Retail ETFs Could Be Most Vulnerable in Latest Round of Tariffs

In light of President Donald Trump’s intentions to impose additional tariffs on Chinese goods, the latest round of trade barriers will take effect on a number of consumer products, potentially dealing a blow to consumer sector-related exchange traded funds.

Trump escalated the ongoing trade war between the U.S. and China after announcing an additional 10% tariff on $300 billion wroth of Chinese imports effective September 1. Analysts fear that the new round of tariffs will apply to a broad array of goods that retailers sell or raising the company costs, CNBC reports.

“The list of products these tariffs will hit are almost entirely consumer oriented,” the Retail Industry Leaders Association in a statement. “This new 10% tariff on Chinese imports is a direct hit on consumer products and family budgets, plain and simple.”

“If these tariffs happen, American consumers will bear the brunt of these tactics via higher prices on everyday items like clothing, toys, home goods, and electronics,” the statement added.

Retail ETFs have already taken a blow from the announcements. The SPDR S&P Retail (XRT) declined 0.4% Friday after retreat 3.2% the day prior, and VanEck Vectors Retail (RTH) was down 0.6% Friday after falling 1.3% the day before.

“Particularly this last round is much more consumer than industrial focused,” Oppenheimer analyst Brian Nagel told CNBC. “Best Buy is very much the last man standing within the consumer electronics category but … it’s a much more price-sensitive discretionary purchase for the consumer.”

Additionally, Credit Suisse analyst Michael Binetti pointed out that most of the footwear and apparel space still has 10% to 15% of U.S. goods coming from China.

“Companies can’t price quickly, adding risk to C2H estimates before tickets can be reset in 2020,” Binetti said.
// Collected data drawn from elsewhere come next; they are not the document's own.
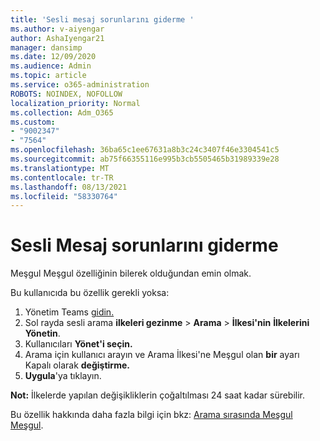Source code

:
 ```yaml
---
title: 'Sesli mesaj sorunlarını giderme '
ms.author: v-aiyengar
author: AshaIyengar21
manager: dansimp
ms.date: 12/09/2020
ms.audience: Admin
ms.topic: article
ms.service: o365-administration
ROBOTS: NOINDEX, NOFOLLOW
localization_priority: Normal
ms.collection: Adm_O365
ms.custom:
- "9002347"
- "7564"
ms.openlocfilehash: 36ba65c1ee67631a8b3c24c3407f46e3304541c5
ms.sourcegitcommit: ab75f66355116e995b3cb5505465b31989339e28
ms.translationtype: MT
ms.contentlocale: tr-TR
ms.lasthandoff: 08/13/2021
ms.locfileid: "58330764"
---
```

# <a name="troubleshooting-voicemail"></a>Sesli Mesaj sorunlarını giderme

Meşgul Meşgul özelliğinin bilerek olduğundan emin olmak.

Bu kullanıcıda bu özellik gerekli yoksa:

1. Yönetim Teams [gidin.](https://admin.teams.microsoft.com/policies/calling)
1. Sol rayda sesli arama **ilkeleri gezinme**  >  **Arama**  >  **İlkesi'nin** **İlkelerini Yönetin**.
1. Kullanıcıları **Yönet'i seçin.**
1. Arama için kullanıcı arayın ve Arama İlkesi'ne Meşgul olan **bir** ayarı Kapalı olarak **değiştirme.**
1. **Uygula**'ya tıklayın.

**Not:** İlkelerde yapılan değişikliklerin çoğaltılması 24 saat kadar sürebilir.

Bu özellik hakkında daha fazla bilgi için bkz: [Arama sırasında Meşgul Meşgul](https://docs.microsoft.com/microsoftteams/teams-calling-policy#busy-on-busy-is-available-while-in-a-call).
Investors who believe the tariffs will continue to weigh on the retail segment can consider bearish or short ETF strategies to hedge against the weakness, such as something like the ProShares Decline of the Retail Store ETF (NYSEArca: EMTY). The Decline of the Retail Store ETF provides daily short exposure or -1x to the Solactive-ProShares Bricks and Mortar Retail Store Index, which is comprised of traditional retailers and equally weights components. The fund holds companies that include department stores, supermarkets and sellers of apparel, consumer electronics and home improvement items, such as retailers like Barnes & Noble, The Gap, Macy’s, Kroger and Best Buy, among others.

The Direxion Daily Consumer Discretionary Bear 3X ETF (NYSEArca: PASS) is another option. WANT seeks the daily -3x or inverse 300% performance of the more widely observed Consumer Discretionary Select Sector Index.